Conditions générales de mise à disposition d’aide humaine

Article 1 : Objet

Le présent document concerne les conditions générales de délivrance de prestations d’aide à la communication par l’ARIS. Il fixe les engagements respectifs du demandeur et du prestataire (l’ARIS).

Article 2 : Mise à disposition

Ces prestations sont délivrées par des salariés contractuels de l’ARIS, à savoir :

• Interprètes en Langue des Signes Française
• Codeurs Langage Parlé Complété
• Professeurs de soutien
• Preneurs en note
• Formateurs sourds

L’ARIS s’engage, lors de la mise à disposition de ces professionnels, à la fois sur leur fonction et sur leur éthique.

Article 3 : Clauses générales

1 . La réservation devra être annulée 48 heures à l’avance, jours ouvrés.

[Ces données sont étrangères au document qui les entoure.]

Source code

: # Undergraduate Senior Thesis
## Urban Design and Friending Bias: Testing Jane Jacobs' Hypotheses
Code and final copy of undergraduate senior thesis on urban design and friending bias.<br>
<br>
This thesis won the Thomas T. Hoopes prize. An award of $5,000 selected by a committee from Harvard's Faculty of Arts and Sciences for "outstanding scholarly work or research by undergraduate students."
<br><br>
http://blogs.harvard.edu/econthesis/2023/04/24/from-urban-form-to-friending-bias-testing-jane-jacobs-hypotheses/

Une annulation tardive (moins de 48 heures avant, jours ouvrés) fera l’objet d’une facturation totale, déplacement et intervention compris. Les raisons de l’annulation indépendantes de la volonté du demandeur (grève, absence du professeur, contrôle surprise) ne constituent pas une raison suffisante à l’annulation des frais engagés par le service prestataire pour la mise en place de cette prestation.

2. En cas de retard du demandeur sourd, l’intervenant attendra 30 minutes pour 2 heures d’intervention et 1 heure pour plus de 2 heures. Cependant, en cas de retard signalé (SMS secrétariat 06 84 99 84 63, ou SMS intervenant), l’intervenant pourra attendre le temps décidé par le demandeur. Dans tous les cas, l’intervention se finira aux heures prévues sur le devis initial. L’intervenant, le plus souvent pour des raisons de planning, ne pourra prolonger sa présence. En ce qui concerne les annulations et modifications ponctuelles, le demandeur pourra se mettre en relation avec le secrétariat de l’ARIS. Toute modification importante de demande prescrite devra faire l’objet d’une réévaluation par l’organisme prescripteur.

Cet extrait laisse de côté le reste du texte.